(Stored data)
▶
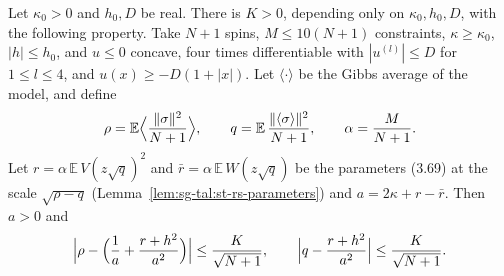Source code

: \begin{theorem}\label{thm:sg-tal:st-rs-accuracy}
  \leanok
Let $\kappa_0>0$ and $h_0,D$ be real. There is $K>0$, depending only on $\kappa_0,h_0,D$, with the following
property. Take $N+1$ spins, $M\le10(N+1)$ constraints, $\kappa\ge\kappa_0$, $|h|\le h_0$, and $u\le0$
concave, four times differentiable with $|u^{(l)}|\le D$ for $1\le l\le4$, and $u(x)\ge-D(1+|x|)$. Let
$\langle\cdot\rangle$ be the Gibbs average of the model, and define
\[
\rho=\mathbb E\Bigl\langle\frac{\|\sigma\|^2}{N+1}\Bigr\rangle,\qquad
q=\mathbb E\,\frac{\|\langle\sigma\rangle\|^2}{N+1},\qquad\alpha=\frac M{N+1} .
\]
Let $r=\alpha\,\mathbb E\,V(z\sqrt q)^2$ and $\bar r=\alpha\,\mathbb E\,W(z\sqrt q)$ be the parameters (3.69) at
the scale $\sqrt{\rho-q}$ (Lemma~\ref{lem:sg-tal:st-rs-parameters}) and $a=2\kappa+r-\bar r$. Then $a>0$ and
\[
\Bigl|\rho-\Bigl(\frac1a+\frac{r+h^2}{a^2}\Bigr)\Bigr|\le\frac K{\sqrt{N+1}},\qquad
\Bigl|q-\frac{r+h^2}{a^2}\Bigr|\le\frac K{\sqrt{N+1}} .
\]
\end{theorem}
◀
* **Task to complete**
From the entries above, copy every line where the word "qquad" shows up.

* **Response box**
\rho=\mathbb E\Bigl\langle\frac{\|\sigma\|^2}{N+1}\Bigr\rangle,\qquad
q=\mathbb E\,\frac{\|\langle\sigma\rangle\|^2}{N+1},\qquad\alpha=\frac M{N+1} .
\Bigl|\rho-\Bigl(\frac1a+\frac{r+h^2}{a^2}\Bigr)\Bigr|\le\frac K{\sqrt{N+1}},\qquad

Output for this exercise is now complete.